Kentucky argued that the combination of the smell of marijuana smoke, the resident’s failure to respond to the officer’s knock and the sounds of movement inside the apartment justify a warrantless entry and search. The police claimed that they could tell by the sounds from inside the apartment that evidence was being destroyed. It’s a well-established principle that if police reasonably believe that evidence is being destroyed, they can enter a residence and conduct a search. The issue the court must decide is if the police impermissibly create the emergency situation? If they did, they cannot rely on the emergency situation to justify their warrantless search.

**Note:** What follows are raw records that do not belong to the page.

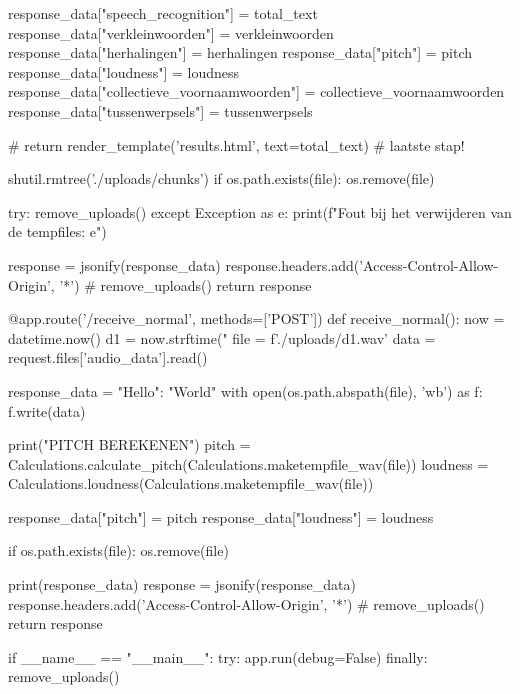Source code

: \begin{python}
   response_data["speech_recognition"] = total_text
   response_data["verkleinwoorden"] = verkleinwoorden
   response_data["herhalingen"] = herhalingen
   response_data["pitch"] = pitch
   response_data["loudness"] = loudness
   response_data["collectieve_voornaamwoorden"] = collectieve_voornaamwoorden
   response_data["tussenwerpsels"] = tussenwerpsels

   # return render_template('results.html', text=total_text)
   # laatste stap!

   shutil.rmtree('./uploads/chunks')
   if os.path.exists(file):
        os.remove(file)

   try:
        remove_uploads()
   except Exception as e:
        print(f"Fout bij het verwijderen van de tempfiles: {e}")

   response = jsonify(response_data)
   response.headers.add('Access-Control-Allow-Origin', '*')
   # remove_uploads()
   return response


@app.route('/receive_normal', methods=['POST'])
def receive_normal():
   now = datetime.now()
   d1 = now.strftime("%
   file = f'./uploads/{d1}.wav'
   data = request.files['audio_data'].read()

   response_data = {"Hello": "World"}
   with open(os.path.abspath(file), 'wb') as f:
   f.write(data)

   print("PITCH BEREKENEN")
   pitch = Calculations.calculate_pitch(Calculations.maketempfile_wav(file))
   loudness = Calculations.loudness(Calculations.maketempfile_wav(file))

   response_data["pitch"] = pitch
   response_data["loudness"] = loudness

   if os.path.exists(file):
        os.remove(file)

   print(response_data)
   response = jsonify(response_data)
   response.headers.add('Access-Control-Allow-Origin', '*')
   # remove_uploads()
   return response


if __name__ == "__main__":
   try:
        app.run(debug=False)
   finally:
        remove_uploads()

\end{python}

King, who was sentenced to 11 years for drug related charges, argued that the police impermissibly created exigent circumstances when they engaged in conduct that would cause a reasonable person to believe that entry is imminent and inevitable.
The court must also determine the proper test to evaluate police conduct. Kentucky argued that the test is if the police acted in a lawful manner, they do not impermissibly create exigent circumstances. King argued that police behavior must be analyzed by looking at the totality of the circumstances, and that no single factor – such as the lawfulness of the police actions or foreseeability of the destruction of evidence – establishes the exigent circumstances.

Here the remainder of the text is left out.